Exercise inputs:
++++

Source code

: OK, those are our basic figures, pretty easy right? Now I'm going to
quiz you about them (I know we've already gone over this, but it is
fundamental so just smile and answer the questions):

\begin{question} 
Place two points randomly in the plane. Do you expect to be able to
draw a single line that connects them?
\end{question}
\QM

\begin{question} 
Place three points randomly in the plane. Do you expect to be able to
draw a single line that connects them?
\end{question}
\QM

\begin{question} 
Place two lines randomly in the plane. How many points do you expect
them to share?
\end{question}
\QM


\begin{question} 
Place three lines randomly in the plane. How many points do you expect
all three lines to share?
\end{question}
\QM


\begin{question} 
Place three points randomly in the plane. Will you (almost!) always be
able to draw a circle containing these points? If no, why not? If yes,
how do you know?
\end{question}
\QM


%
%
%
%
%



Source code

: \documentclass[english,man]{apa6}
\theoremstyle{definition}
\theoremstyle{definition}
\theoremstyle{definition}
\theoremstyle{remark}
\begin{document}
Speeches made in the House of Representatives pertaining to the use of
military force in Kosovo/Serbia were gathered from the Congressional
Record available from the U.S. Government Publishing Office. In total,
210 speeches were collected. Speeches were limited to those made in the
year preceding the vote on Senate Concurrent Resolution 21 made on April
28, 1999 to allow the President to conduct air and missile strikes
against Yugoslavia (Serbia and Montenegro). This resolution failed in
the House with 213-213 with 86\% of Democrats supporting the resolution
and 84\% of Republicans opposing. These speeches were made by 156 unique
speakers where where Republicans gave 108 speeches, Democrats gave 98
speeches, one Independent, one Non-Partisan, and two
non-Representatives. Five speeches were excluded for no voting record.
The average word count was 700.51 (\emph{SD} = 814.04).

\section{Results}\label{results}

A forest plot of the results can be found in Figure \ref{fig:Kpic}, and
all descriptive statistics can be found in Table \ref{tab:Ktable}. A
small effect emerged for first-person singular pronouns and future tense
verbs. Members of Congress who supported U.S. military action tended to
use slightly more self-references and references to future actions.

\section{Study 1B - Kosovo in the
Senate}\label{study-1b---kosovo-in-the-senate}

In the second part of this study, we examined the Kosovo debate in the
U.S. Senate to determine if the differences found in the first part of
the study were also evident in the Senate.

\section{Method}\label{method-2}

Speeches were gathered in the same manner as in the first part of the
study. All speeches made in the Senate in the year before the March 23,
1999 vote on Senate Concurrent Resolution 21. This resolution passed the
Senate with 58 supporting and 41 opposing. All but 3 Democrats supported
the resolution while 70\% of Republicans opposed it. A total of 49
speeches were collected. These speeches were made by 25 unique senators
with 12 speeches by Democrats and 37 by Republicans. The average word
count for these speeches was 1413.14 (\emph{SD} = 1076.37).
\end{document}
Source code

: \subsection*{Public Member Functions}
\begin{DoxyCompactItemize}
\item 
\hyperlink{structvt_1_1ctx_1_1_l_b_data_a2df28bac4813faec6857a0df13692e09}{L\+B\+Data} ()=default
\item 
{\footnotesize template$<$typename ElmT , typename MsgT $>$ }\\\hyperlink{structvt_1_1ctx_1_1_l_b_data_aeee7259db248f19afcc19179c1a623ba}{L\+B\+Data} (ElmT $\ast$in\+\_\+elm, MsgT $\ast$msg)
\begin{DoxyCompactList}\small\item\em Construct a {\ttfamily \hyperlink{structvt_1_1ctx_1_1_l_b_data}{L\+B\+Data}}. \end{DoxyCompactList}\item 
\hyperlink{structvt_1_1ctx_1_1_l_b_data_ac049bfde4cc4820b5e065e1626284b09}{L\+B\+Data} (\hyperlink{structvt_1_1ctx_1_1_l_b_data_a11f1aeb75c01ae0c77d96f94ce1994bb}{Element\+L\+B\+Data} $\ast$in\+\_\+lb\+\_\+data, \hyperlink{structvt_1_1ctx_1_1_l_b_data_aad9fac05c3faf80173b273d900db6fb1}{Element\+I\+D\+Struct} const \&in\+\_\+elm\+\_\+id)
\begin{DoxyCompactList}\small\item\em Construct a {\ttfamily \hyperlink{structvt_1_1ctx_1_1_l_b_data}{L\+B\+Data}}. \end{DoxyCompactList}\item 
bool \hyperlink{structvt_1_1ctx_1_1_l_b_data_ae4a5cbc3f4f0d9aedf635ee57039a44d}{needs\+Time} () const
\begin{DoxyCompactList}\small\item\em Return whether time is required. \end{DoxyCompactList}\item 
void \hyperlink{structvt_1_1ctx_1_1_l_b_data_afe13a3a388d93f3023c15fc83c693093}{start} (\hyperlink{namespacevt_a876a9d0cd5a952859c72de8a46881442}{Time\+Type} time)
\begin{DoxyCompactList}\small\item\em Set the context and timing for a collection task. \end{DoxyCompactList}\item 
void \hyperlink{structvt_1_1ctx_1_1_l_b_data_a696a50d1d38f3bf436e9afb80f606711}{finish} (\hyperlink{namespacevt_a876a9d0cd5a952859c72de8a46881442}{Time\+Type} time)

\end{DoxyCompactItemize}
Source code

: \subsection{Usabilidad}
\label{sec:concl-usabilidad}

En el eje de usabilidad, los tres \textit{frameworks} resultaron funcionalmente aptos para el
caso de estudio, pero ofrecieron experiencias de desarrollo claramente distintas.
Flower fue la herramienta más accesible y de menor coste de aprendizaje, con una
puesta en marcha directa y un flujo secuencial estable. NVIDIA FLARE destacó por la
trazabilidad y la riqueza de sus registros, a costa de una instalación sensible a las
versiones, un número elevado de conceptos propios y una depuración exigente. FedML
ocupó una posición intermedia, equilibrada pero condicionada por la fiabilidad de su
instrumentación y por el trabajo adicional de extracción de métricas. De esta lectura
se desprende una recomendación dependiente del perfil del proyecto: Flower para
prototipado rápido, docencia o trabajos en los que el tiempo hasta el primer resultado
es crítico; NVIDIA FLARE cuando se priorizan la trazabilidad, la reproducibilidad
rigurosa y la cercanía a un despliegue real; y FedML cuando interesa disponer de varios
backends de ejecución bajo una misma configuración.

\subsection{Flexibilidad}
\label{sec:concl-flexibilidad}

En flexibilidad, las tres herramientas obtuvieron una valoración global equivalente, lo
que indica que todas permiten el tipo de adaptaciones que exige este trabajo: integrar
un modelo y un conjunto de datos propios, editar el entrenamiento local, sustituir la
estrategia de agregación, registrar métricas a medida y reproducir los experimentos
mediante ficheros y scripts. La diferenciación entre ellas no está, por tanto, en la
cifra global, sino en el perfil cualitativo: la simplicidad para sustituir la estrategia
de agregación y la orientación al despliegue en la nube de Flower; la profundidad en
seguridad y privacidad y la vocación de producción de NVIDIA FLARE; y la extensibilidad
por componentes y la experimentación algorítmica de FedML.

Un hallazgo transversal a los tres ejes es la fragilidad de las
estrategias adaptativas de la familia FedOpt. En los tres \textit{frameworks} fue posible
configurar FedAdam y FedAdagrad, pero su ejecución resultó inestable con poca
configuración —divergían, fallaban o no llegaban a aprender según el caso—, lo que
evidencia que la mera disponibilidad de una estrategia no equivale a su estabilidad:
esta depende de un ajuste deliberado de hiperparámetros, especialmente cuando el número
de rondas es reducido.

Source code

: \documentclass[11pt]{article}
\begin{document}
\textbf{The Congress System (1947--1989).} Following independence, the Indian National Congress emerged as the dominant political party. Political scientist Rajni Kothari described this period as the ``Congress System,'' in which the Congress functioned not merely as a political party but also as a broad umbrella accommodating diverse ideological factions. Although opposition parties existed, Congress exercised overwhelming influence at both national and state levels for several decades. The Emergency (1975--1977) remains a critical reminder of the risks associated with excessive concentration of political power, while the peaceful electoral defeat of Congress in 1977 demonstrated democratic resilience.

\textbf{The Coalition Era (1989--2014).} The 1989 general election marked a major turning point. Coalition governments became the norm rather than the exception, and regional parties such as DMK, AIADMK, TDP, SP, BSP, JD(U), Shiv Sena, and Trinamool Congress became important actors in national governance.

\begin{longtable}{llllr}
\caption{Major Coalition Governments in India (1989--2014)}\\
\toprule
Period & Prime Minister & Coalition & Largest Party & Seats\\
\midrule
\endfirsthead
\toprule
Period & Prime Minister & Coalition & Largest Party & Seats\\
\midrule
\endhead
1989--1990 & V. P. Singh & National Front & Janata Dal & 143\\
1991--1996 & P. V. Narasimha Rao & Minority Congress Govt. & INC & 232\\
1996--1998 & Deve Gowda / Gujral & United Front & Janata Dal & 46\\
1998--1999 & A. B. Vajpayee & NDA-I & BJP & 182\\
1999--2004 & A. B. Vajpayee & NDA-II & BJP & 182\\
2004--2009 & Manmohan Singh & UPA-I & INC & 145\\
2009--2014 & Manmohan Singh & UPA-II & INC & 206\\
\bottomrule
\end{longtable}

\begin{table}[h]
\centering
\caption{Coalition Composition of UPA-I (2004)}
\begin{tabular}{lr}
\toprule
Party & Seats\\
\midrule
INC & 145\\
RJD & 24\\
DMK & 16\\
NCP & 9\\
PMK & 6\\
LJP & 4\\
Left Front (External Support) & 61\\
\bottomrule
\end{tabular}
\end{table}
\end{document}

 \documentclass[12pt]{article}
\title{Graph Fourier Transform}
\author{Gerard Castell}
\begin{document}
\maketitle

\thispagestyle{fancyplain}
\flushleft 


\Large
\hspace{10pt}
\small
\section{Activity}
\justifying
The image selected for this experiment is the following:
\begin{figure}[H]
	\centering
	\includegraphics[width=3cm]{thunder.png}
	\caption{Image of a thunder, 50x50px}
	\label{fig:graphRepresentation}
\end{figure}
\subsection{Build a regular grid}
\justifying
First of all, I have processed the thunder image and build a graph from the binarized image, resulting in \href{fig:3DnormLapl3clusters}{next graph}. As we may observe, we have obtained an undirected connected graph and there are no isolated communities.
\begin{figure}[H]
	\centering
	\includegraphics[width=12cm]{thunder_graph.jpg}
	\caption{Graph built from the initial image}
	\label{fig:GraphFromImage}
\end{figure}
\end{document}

++++

Exercise directions: The records are given above. Copy each line in them that holds "subsection".

Task output:
: \subsection*{Public Member Functions}
: \subsection{Usabilidad}
\subsection{Flexibilidad}
\subsection{Build a regular grid}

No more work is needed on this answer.